#### RECORDS FOR PROCESSING ####

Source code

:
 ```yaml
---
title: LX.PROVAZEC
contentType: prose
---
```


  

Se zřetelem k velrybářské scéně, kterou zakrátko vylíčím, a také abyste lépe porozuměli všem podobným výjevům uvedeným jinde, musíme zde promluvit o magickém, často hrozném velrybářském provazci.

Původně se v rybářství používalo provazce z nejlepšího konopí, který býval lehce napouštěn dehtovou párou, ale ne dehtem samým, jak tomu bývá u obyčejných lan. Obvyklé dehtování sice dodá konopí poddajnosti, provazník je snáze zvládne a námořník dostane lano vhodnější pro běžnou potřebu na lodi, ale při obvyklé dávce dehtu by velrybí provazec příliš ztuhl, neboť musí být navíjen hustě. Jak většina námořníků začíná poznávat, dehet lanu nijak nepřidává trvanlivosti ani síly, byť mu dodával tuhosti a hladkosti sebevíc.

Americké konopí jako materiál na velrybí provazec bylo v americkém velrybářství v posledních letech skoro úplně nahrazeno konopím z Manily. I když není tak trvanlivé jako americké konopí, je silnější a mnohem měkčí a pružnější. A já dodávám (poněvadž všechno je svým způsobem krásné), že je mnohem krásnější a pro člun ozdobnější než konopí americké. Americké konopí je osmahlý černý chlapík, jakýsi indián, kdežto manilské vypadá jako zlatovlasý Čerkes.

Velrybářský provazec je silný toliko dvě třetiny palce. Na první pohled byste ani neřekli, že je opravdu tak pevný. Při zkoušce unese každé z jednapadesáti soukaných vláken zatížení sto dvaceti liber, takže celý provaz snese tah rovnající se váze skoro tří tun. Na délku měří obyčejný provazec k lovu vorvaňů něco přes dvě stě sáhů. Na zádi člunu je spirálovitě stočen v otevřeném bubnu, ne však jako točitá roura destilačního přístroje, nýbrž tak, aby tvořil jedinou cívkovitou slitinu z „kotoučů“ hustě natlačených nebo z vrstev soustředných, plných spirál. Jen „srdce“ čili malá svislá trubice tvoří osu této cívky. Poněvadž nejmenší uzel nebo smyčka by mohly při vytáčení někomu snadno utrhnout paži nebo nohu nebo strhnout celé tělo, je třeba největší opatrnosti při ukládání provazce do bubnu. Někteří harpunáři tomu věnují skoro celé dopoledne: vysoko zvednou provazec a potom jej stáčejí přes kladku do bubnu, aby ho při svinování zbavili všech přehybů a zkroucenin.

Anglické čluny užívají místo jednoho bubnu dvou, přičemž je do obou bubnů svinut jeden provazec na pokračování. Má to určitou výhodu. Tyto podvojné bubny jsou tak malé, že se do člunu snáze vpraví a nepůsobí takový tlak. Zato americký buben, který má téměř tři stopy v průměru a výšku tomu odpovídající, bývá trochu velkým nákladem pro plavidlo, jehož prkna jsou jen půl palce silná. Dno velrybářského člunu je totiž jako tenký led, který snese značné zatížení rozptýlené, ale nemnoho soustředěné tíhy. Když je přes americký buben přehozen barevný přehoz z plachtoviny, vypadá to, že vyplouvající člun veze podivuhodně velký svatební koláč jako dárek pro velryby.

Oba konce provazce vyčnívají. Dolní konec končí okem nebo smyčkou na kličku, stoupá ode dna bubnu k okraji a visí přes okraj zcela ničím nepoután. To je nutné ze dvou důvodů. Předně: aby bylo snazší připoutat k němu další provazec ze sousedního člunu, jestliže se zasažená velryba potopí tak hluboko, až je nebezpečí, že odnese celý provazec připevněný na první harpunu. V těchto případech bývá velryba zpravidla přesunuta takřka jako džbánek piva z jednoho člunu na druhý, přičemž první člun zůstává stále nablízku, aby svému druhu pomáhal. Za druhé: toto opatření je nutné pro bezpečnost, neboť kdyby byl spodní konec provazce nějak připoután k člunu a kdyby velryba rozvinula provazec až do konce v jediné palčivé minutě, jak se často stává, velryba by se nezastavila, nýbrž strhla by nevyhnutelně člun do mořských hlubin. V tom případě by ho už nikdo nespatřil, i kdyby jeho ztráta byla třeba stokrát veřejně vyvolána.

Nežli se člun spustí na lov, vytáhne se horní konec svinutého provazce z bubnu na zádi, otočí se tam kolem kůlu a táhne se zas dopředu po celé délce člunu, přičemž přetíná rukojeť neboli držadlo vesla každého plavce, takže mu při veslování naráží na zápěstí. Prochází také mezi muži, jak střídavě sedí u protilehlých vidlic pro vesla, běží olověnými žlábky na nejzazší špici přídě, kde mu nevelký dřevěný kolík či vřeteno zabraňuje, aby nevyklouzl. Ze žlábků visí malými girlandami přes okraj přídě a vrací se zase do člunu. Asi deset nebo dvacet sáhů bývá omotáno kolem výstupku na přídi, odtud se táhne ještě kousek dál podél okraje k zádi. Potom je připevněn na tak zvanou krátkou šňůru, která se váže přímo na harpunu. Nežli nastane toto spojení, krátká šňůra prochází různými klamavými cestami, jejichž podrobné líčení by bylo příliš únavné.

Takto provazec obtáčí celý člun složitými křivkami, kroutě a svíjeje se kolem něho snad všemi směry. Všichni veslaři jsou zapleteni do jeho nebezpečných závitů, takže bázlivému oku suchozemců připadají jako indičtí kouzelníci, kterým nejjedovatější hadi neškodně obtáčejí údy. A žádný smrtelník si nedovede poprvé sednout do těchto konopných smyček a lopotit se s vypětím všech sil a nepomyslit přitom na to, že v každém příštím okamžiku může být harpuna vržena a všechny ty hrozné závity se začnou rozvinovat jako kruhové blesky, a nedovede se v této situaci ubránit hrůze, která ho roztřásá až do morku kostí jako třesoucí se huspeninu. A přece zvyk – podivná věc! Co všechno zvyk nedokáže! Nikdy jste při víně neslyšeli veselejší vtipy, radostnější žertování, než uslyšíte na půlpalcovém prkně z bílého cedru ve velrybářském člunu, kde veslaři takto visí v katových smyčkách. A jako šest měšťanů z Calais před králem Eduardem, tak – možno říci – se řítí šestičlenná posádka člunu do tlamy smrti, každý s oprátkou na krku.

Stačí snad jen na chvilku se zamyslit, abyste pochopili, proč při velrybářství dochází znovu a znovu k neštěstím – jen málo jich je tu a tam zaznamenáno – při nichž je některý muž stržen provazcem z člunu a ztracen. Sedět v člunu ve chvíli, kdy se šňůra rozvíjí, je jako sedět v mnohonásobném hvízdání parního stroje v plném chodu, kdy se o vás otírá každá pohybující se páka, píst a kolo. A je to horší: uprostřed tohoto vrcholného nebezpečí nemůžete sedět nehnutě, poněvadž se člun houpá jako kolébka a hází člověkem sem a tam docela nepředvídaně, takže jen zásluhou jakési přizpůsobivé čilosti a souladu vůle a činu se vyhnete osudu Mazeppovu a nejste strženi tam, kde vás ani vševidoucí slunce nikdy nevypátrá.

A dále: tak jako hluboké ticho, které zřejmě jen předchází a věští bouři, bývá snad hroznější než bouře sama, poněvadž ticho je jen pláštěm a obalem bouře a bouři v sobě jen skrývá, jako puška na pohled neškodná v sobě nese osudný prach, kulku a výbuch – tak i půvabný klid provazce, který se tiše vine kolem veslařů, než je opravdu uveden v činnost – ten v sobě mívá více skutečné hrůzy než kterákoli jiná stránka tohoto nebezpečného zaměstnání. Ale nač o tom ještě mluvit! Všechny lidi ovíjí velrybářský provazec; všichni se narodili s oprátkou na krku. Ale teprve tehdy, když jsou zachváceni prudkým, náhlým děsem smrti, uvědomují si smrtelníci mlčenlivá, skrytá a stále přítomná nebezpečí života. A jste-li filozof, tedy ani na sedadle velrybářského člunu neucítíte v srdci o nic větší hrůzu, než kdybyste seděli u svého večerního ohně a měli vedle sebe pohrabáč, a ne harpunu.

####

- [WHAT YOU ARE ASKED TO DO]: Start to finish, give the listing again exactly.

- [SOLUTION BELOW]:
Source code

:
 ```yaml
---
title: LX.PROVAZEC
contentType: prose
---
```


  

Se zřetelem k velrybářské scéně, kterou zakrátko vylíčím, a také abyste lépe porozuměli všem podobným výjevům uvedeným jinde, musíme zde promluvit o magickém, často hrozném velrybářském provazci.

Původně se v rybářství používalo provazce z nejlepšího konopí, který býval lehce napouštěn dehtovou párou, ale ne dehtem samým, jak tomu bývá u obyčejných lan. Obvyklé dehtování sice dodá konopí poddajnosti, provazník je snáze zvládne a námořník dostane lano vhodnější pro běžnou potřebu na lodi, ale při obvyklé dávce dehtu by velrybí provazec příliš ztuhl, neboť musí být navíjen hustě. Jak většina námořníků začíná poznávat, dehet lanu nijak nepřidává trvanlivosti ani síly, byť mu dodával tuhosti a hladkosti sebevíc.

Americké konopí jako materiál na velrybí provazec bylo v americkém velrybářství v posledních letech skoro úplně nahrazeno konopím z Manily. I když není tak trvanlivé jako americké konopí, je silnější a mnohem měkčí a pružnější. A já dodávám (poněvadž všechno je svým způsobem krásné), že je mnohem krásnější a pro člun ozdobnější než konopí americké. Americké konopí je osmahlý černý chlapík, jakýsi indián, kdežto manilské vypadá jako zlatovlasý Čerkes.

Velrybářský provazec je silný toliko dvě třetiny palce. Na první pohled byste ani neřekli, že je opravdu tak pevný. Při zkoušce unese každé z jednapadesáti soukaných vláken zatížení sto dvaceti liber, takže celý provaz snese tah rovnající se váze skoro tří tun. Na délku měří obyčejný provazec k lovu vorvaňů něco přes dvě stě sáhů. Na zádi člunu je spirálovitě stočen v otevřeném bubnu, ne však jako točitá roura destilačního přístroje, nýbrž tak, aby tvořil jedinou cívkovitou slitinu z „kotoučů“ hustě natlačených nebo z vrstev soustředných, plných spirál. Jen „srdce“ čili malá svislá trubice tvoří osu této cívky. Poněvadž nejmenší uzel nebo smyčka by mohly při vytáčení někomu snadno utrhnout paži nebo nohu nebo strhnout celé tělo, je třeba největší opatrnosti při ukládání provazce do bubnu. Někteří harpunáři tomu věnují skoro celé dopoledne: vysoko zvednou provazec a potom jej stáčejí přes kladku do bubnu, aby ho při svinování zbavili všech přehybů a zkroucenin.

Anglické čluny užívají místo jednoho bubnu dvou, přičemž je do obou bubnů svinut jeden provazec na pokračování. Má to určitou výhodu. Tyto podvojné bubny jsou tak malé, že se do člunu snáze vpraví a nepůsobí takový tlak. Zato americký buben, který má téměř tři stopy v průměru a výšku tomu odpovídající, bývá trochu velkým nákladem pro plavidlo, jehož prkna jsou jen půl palce silná. Dno velrybářského člunu je totiž jako tenký led, který snese značné zatížení rozptýlené, ale nemnoho soustředěné tíhy. Když je přes americký buben přehozen barevný přehoz z plachtoviny, vypadá to, že vyplouvající člun veze podivuhodně velký svatební koláč jako dárek pro velryby.

Oba konce provazce vyčnívají. Dolní konec končí okem nebo smyčkou na kličku, stoupá ode dna bubnu k okraji a visí přes okraj zcela ničím nepoután. To je nutné ze dvou důvodů. Předně: aby bylo snazší připoutat k němu další provazec ze sousedního člunu, jestliže se zasažená velryba potopí tak hluboko, až je nebezpečí, že odnese celý provazec připevněný na první harpunu. V těchto případech bývá velryba zpravidla přesunuta takřka jako džbánek piva z jednoho člunu na druhý, přičemž první člun zůstává stále nablízku, aby svému druhu pomáhal. Za druhé: toto opatření je nutné pro bezpečnost, neboť kdyby byl spodní konec provazce nějak připoután k člunu a kdyby velryba rozvinula provazec až do konce v jediné palčivé minutě, jak se často stává, velryba by se nezastavila, nýbrž strhla by nevyhnutelně člun do mořských hlubin. V tom případě by ho už nikdo nespatřil, i kdyby jeho ztráta byla třeba stokrát veřejně vyvolána.

Nežli se člun spustí na lov, vytáhne se horní konec svinutého provazce z bubnu na zádi, otočí se tam kolem kůlu a táhne se zas dopředu po celé délce člunu, přičemž přetíná rukojeť neboli držadlo vesla každého plavce, takže mu při veslování naráží na zápěstí. Prochází také mezi muži, jak střídavě sedí u protilehlých vidlic pro vesla, běží olověnými žlábky na nejzazší špici přídě, kde mu nevelký dřevěný kolík či vřeteno zabraňuje, aby nevyklouzl. Ze žlábků visí malými girlandami přes okraj přídě a vrací se zase do člunu. Asi deset nebo dvacet sáhů bývá omotáno kolem výstupku na přídi, odtud se táhne ještě kousek dál podél okraje k zádi. Potom je připevněn na tak zvanou krátkou šňůru, která se váže přímo na harpunu. Nežli nastane toto spojení, krátká šňůra prochází různými klamavými cestami, jejichž podrobné líčení by bylo příliš únavné.

Takto provazec obtáčí celý člun složitými křivkami, kroutě a svíjeje se kolem něho snad všemi směry. Všichni veslaři jsou zapleteni do jeho nebezpečných závitů, takže bázlivému oku suchozemců připadají jako indičtí kouzelníci, kterým nejjedovatější hadi neškodně obtáčejí údy. A žádný smrtelník si nedovede poprvé sednout do těchto konopných smyček a lopotit se s vypětím všech sil a nepomyslit přitom na to, že v každém příštím okamžiku může být harpuna vržena a všechny ty hrozné závity se začnou rozvinovat jako kruhové blesky, a nedovede se v této situaci ubránit hrůze, která ho roztřásá až do morku kostí jako třesoucí se huspeninu. A přece zvyk – podivná věc! Co všechno zvyk nedokáže! Nikdy jste při víně neslyšeli veselejší vtipy, radostnější žertování, než uslyšíte na půlpalcovém prkně z bílého cedru ve velrybářském člunu, kde veslaři takto visí v katových smyčkách. A jako šest měšťanů z Calais před králem Eduardem, tak – možno říci – se řítí šestičlenná posádka člunu do tlamy smrti, každý s oprátkou na krku.

Stačí snad jen na chvilku se zamyslit, abyste pochopili, proč při velrybářství dochází znovu a znovu k neštěstím – jen málo jich je tu a tam zaznamenáno – při nichž je některý muž stržen provazcem z člunu a ztracen. Sedět v člunu ve chvíli, kdy se šňůra rozvíjí, je jako sedět v mnohonásobném hvízdání parního stroje v plném chodu, kdy se o vás otírá každá pohybující se páka, píst a kolo. A je to horší: uprostřed tohoto vrcholného nebezpečí nemůžete sedět nehnutě, poněvadž se člun houpá jako kolébka a hází člověkem sem a tam docela nepředvídaně, takže jen zásluhou jakési přizpůsobivé čilosti a souladu vůle a činu se vyhnete osudu Mazeppovu a nejste strženi tam, kde vás ani vševidoucí slunce nikdy nevypátrá.

A dále: tak jako hluboké ticho, které zřejmě jen předchází a věští bouři, bývá snad hroznější než bouře sama, poněvadž ticho je jen pláštěm a obalem bouře a bouři v sobě jen skrývá, jako puška na pohled neškodná v sobě nese osudný prach, kulku a výbuch – tak i půvabný klid provazce, který se tiše vine kolem veslařů, než je opravdu uveden v činnost – ten v sobě mívá více skutečné hrůzy než kterákoli jiná stránka tohoto nebezpečného zaměstnání. Ale nač o tom ještě mluvit! Všechny lidi ovíjí velrybářský provazec; všichni se narodili s oprátkou na krku. Ale teprve tehdy, když jsou zachváceni prudkým, náhlým děsem smrti, uvědomují si smrtelníci mlčenlivá, skrytá a stále přítomná nebezpečí života. A jste-li filozof, tedy ani na sedadle velrybářského člunu neucítíte v srdci o nic větší hrůzu, než kdybyste seděli u svého večerního ohně a měli vedle sebe pohrabáč, a ne harpunu.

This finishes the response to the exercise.